What to produce: Whenever the word "колекції" shows up in a line of the data, copy that line.

Records from a dataset:
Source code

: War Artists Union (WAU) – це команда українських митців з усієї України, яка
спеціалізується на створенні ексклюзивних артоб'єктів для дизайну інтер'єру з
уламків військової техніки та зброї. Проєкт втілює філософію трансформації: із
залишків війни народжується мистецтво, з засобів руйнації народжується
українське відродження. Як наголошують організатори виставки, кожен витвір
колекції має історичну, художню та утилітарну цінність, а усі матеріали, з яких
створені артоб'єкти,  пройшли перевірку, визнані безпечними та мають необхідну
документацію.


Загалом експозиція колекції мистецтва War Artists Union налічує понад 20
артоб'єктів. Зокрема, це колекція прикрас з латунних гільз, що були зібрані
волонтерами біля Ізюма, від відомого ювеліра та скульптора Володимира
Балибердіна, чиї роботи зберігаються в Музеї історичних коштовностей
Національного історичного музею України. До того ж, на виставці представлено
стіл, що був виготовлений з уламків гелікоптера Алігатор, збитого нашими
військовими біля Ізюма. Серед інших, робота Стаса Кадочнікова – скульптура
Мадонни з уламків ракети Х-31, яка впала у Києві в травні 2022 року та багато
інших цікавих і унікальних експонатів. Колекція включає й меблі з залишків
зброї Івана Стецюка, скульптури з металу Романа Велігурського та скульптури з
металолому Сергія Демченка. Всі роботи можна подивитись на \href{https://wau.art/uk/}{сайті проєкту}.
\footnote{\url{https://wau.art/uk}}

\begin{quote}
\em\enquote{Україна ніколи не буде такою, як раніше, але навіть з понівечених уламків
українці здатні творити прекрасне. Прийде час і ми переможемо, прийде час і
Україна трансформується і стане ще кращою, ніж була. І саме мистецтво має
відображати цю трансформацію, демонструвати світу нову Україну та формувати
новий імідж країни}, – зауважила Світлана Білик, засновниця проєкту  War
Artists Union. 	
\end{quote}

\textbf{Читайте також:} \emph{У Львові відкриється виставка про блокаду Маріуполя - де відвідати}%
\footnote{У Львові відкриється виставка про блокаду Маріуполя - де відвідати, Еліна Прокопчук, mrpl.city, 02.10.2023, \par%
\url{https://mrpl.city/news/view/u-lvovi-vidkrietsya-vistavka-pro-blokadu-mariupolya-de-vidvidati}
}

Reply:
колекції має історичну, художню та утилітарну цінність, а усі матеріали, з яких
Загалом експозиція колекції мистецтва War Artists Union налічує понад 20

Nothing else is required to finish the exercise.